### What you should do
Below are entries; work out how many of their lines include the string "efficiency", and reply with the number only.
++++
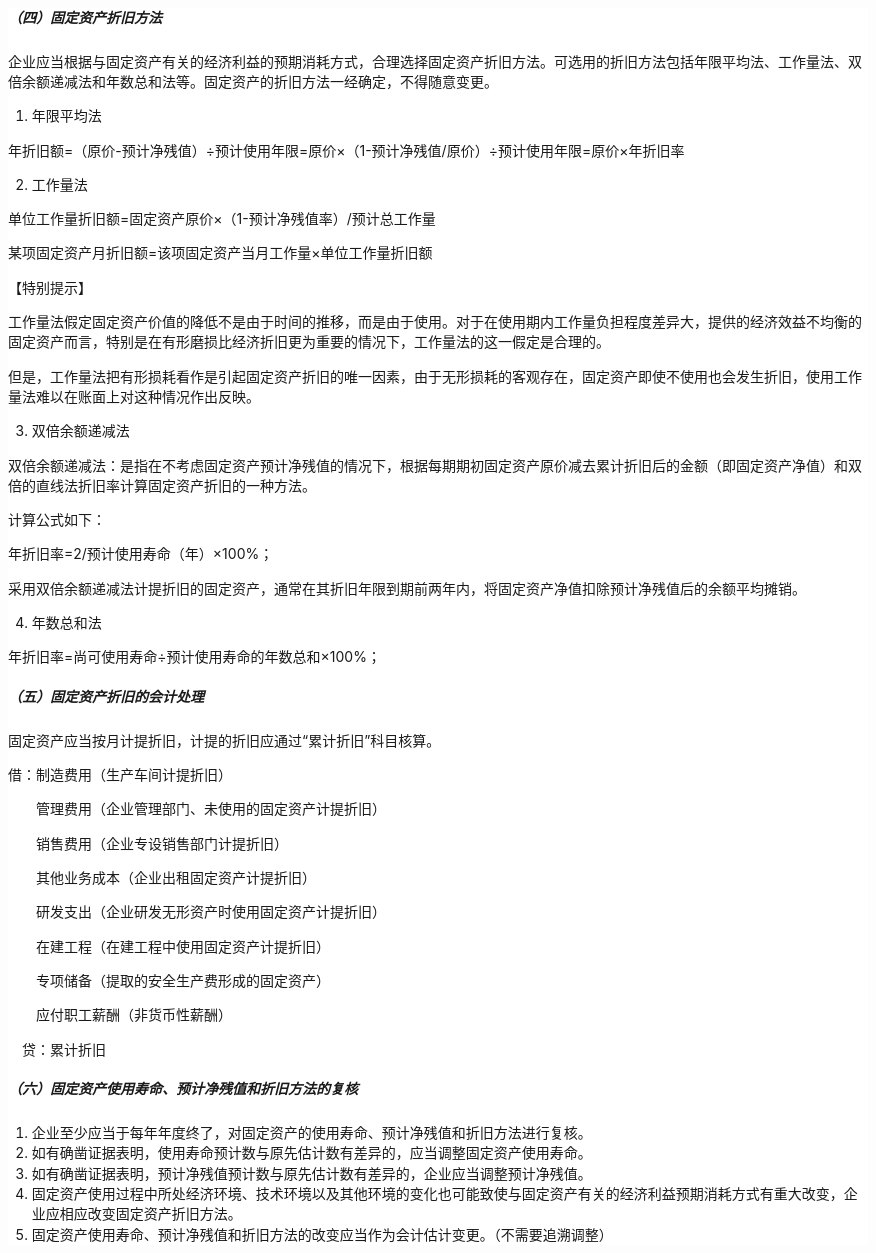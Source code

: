 ##### （四）固定资产折旧方法

企业应当根据与固定资产有关的经济利益的预期消耗方式，合理选择固定资产折旧方法。可选用的折旧方法包括年限平均法、工作量法、双倍余额递减法和年数总和法等。固定资产的折旧方法一经确定，不得随意变更。

1. 年限平均法

年折旧额=（原价-预计净残值）÷预计使用年限=原价×（1-预计净残值/原价）÷预计使用年限=原价×年折旧率 

2. 工作量法

单位工作量折旧额=固定资产原价×（1-预计净残值率）/预计总工作量

某项固定资产月折旧额=该项固定资产当月工作量×单位工作量折旧额

 【特别提示】

工作量法假定固定资产价值的降低不是由于时间的推移，而是由于使用。对于在使用期内工作量负担程度差异大，提供的经济效益不均衡的固定资产而言，特别是在有形磨损比经济折旧更为重要的情况下，工作量法的这一假定是合理的。

但是，工作量法把有形损耗看作是引起固定资产折旧的唯一因素，由于无形损耗的客观存在，固定资产即使不使用也会发生折旧，使用工作量法难以在账面上对这种情况作出反映。

3. 双倍余额递减法

双倍余额递减法：是指在不考虑固定资产预计净残值的情况下，根据每期期初固定资产原价减去累计折旧后的金额（即固定资产净值）和双倍的直线法折旧率计算固定资产折旧的一种方法。

计算公式如下：

年折旧率=2/预计使用寿命（年）×100%；

采用双倍余额递减法计提折旧的固定资产，通常在其折旧年限到期前两年内，将固定资产净值扣除预计净残值后的余额平均摊销。

4. 年数总和法

年折旧率=尚可使用寿命÷预计使用寿命的年数总和×100%；

##### （五）固定资产折旧的会计处理

固定资产应当按月计提折旧，计提的折旧应通过“累计折旧”科目核算。

借：制造费用（生产车间计提折旧）

　　管理费用（企业管理部门、未使用的固定资产计提折旧）

　　销售费用（企业专设销售部门计提折旧）

　　其他业务成本（企业出租固定资产计提折旧）

　　研发支出（企业研发无形资产时使用固定资产计提折旧）

　　在建工程（在建工程中使用固定资产计提折旧）

　　专项储备（提取的安全生产费形成的固定资产）

　　应付职工薪酬（非货币性薪酬）

　贷：累计折旧

##### （六）固定资产使用寿命、预计净残值和折旧方法的复核

1. 企业至少应当于每年年度终了，对固定资产的使用寿命、预计净残值和折旧方法进行复核。
2. 如有确凿证据表明，使用寿命预计数与原先估计数有差异的，应当调整固定资产使用寿命。
3. 如有确凿证据表明，预计净残值预计数与原先估计数有差异的，企业应当调整预计净残值。
4. 固定资产使用过程中所处经济环境、技术环境以及其他环境的变化也可能致使与固定资产有关的经济利益预期消耗方式有重大改变，企业应相应改变固定资产折旧方法。
5. 固定资产使用寿命、预计净残值和折旧方法的改变应当作为会计估计变更。（不需要追溯调整）
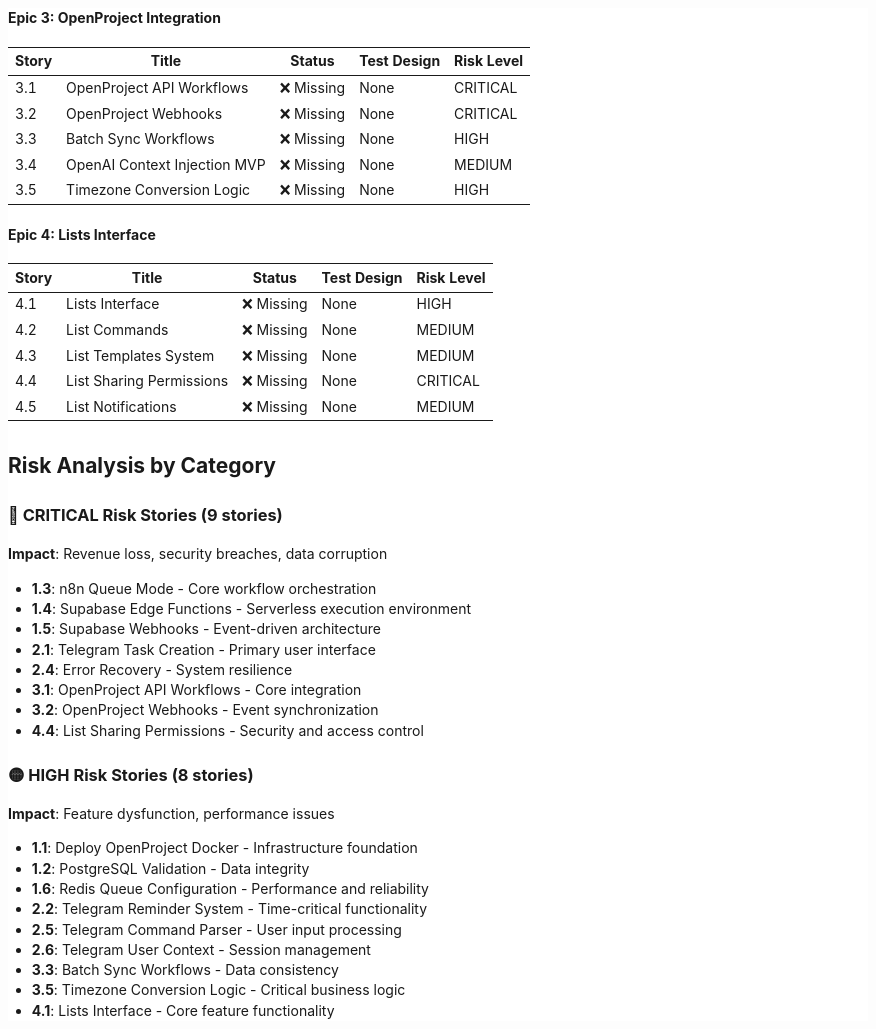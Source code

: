 #### Epic 3: OpenProject Integration

| Story | Title                        | Status     | Test Design | Risk Level |
| ----- | ---------------------------- | ---------- | ----------- | ---------- |
| 3.1   | OpenProject API Workflows    | ❌ Missing | None        | CRITICAL   |
| 3.2   | OpenProject Webhooks         | ❌ Missing | None        | CRITICAL   |
| 3.3   | Batch Sync Workflows         | ❌ Missing | None        | HIGH       |
| 3.4   | OpenAI Context Injection MVP | ❌ Missing | None        | MEDIUM     |
| 3.5   | Timezone Conversion Logic    | ❌ Missing | None        | HIGH       |

#### Epic 4: Lists Interface

| Story | Title                    | Status     | Test Design | Risk Level |
| ----- | ------------------------ | ---------- | ----------- | ---------- |
| 4.1   | Lists Interface          | ❌ Missing | None        | HIGH       |
| 4.2   | List Commands            | ❌ Missing | None        | MEDIUM     |
| 4.3   | List Templates System    | ❌ Missing | None        | MEDIUM     |
| 4.4   | List Sharing Permissions | ❌ Missing | None        | CRITICAL   |
| 4.5   | List Notifications       | ❌ Missing | None        | MEDIUM     |

## Risk Analysis by Category

### 🔴 **CRITICAL Risk Stories** (9 stories)

**Impact**: Revenue loss, security breaches, data corruption

- **1.3**: n8n Queue Mode - Core workflow orchestration
- **1.4**: Supabase Edge Functions - Serverless execution environment
- **1.5**: Supabase Webhooks - Event-driven architecture
- **2.1**: Telegram Task Creation - Primary user interface
- **2.4**: Error Recovery - System resilience
- **3.1**: OpenProject API Workflows - Core integration
- **3.2**: OpenProject Webhooks - Event synchronization
- **4.4**: List Sharing Permissions - Security and access control

### 🟡 **HIGH Risk Stories** (8 stories)

**Impact**: Feature dysfunction, performance issues

- **1.1**: Deploy OpenProject Docker - Infrastructure foundation
- **1.2**: PostgreSQL Validation - Data integrity
- **1.6**: Redis Queue Configuration - Performance and reliability
- **2.2**: Telegram Reminder System - Time-critical functionality
- **2.5**: Telegram Command Parser - User input processing
- **2.6**: Telegram User Context - Session management
- **3.3**: Batch Sync Workflows - Data consistency
- **3.5**: Timezone Conversion Logic - Critical business logic
- **4.1**: Lists Interface - Core feature functionality
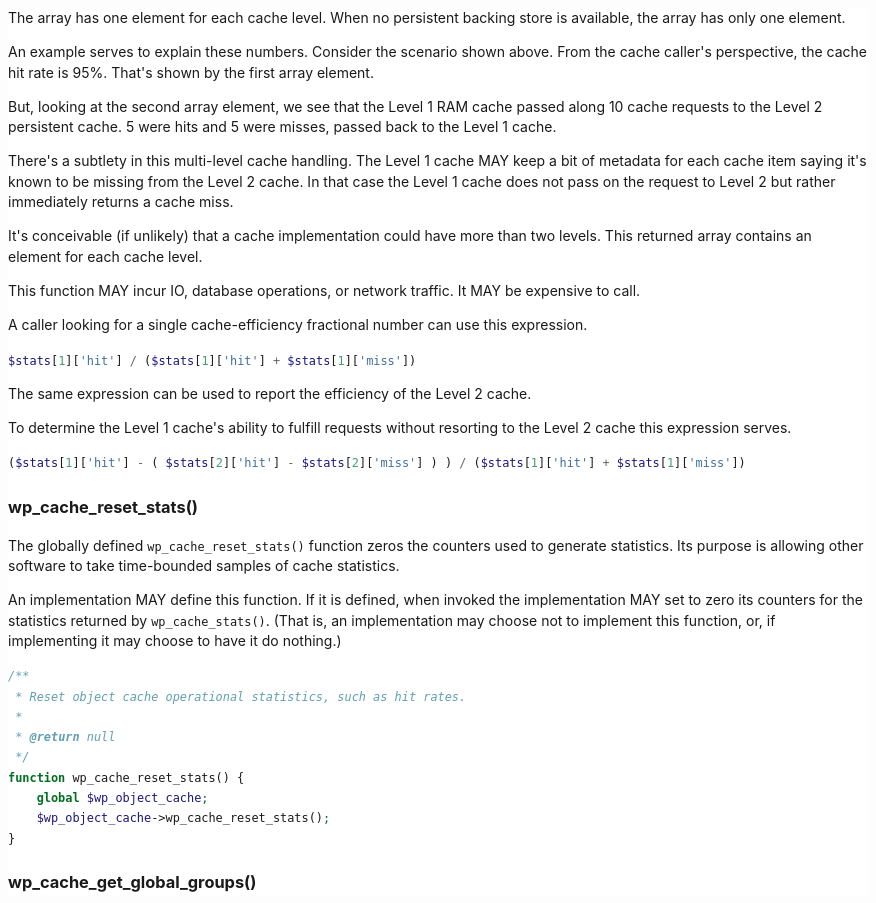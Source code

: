 The array has one element for each cache level. When no persistent backing store is available, the array has only one element.  

An example serves to explain these numbers.  Consider the scenario shown above. From the cache caller's perspective, the cache hit rate is 95%. That's shown by the first array element.

But, looking at the second array element, we see that the Level 1 RAM cache passed along 10 cache requests to the Level 2 persistent cache. 5 were hits and 5 were misses, passed back to the Level 1 cache.

There's a subtlety in this multi-level cache handling. The Level 1 cache MAY keep a bit of metadata for each cache item saying it's known to be missing from the Level 2 cache. In that case the Level 1 cache does not pass on the request to Level 2 but rather immediately returns a cache miss.

It's conceivable (if unlikely) that a cache implementation could have more than two levels. This returned array contains an element for each cache level.

This function MAY incur IO, database operations, or network traffic. It MAY be expensive to call.

 A caller looking for a single cache-efficiency fractional number can use this expression. 
 
 ```php
 $stats[1]['hit'] / ($stats[1]['hit'] + $stats[1]['miss'])
 ```
 
 The same expression can be used to report the efficiency of the Level 2 cache.
 
 To determine the Level 1 cache's ability to fulfill requests without resorting to the Level 2 cache this expression serves.
 
 ```php
 ($stats[1]['hit'] - ( $stats[2]['hit'] - $stats[2]['miss'] ) ) / ($stats[1]['hit'] + $stats[1]['miss'])
 ```
 

### wp_cache_reset_stats()

The globally defined `wp_cache_reset_stats()` function zeros the counters used to generate statistics. Its purpose is allowing other software to take time-bounded samples of cache statistics.

An implementation MAY define this function. If it is defined, when invoked  the implementation MAY set to zero its counters for the statistics returned by `wp_cache_stats()`.  (That is, an implementation may choose not to implement this function, or, if implementing it may choose to have it do nothing.)

```php
/**
 * Reset object cache operational statistics, such as hit rates.
 *
 * @return null
 */
function wp_cache_reset_stats() {
    global $wp_object_cache;
    $wp_object_cache->wp_cache_reset_stats();
}
```

### wp_cache_get_global_groups()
++++
### Completed exercise
2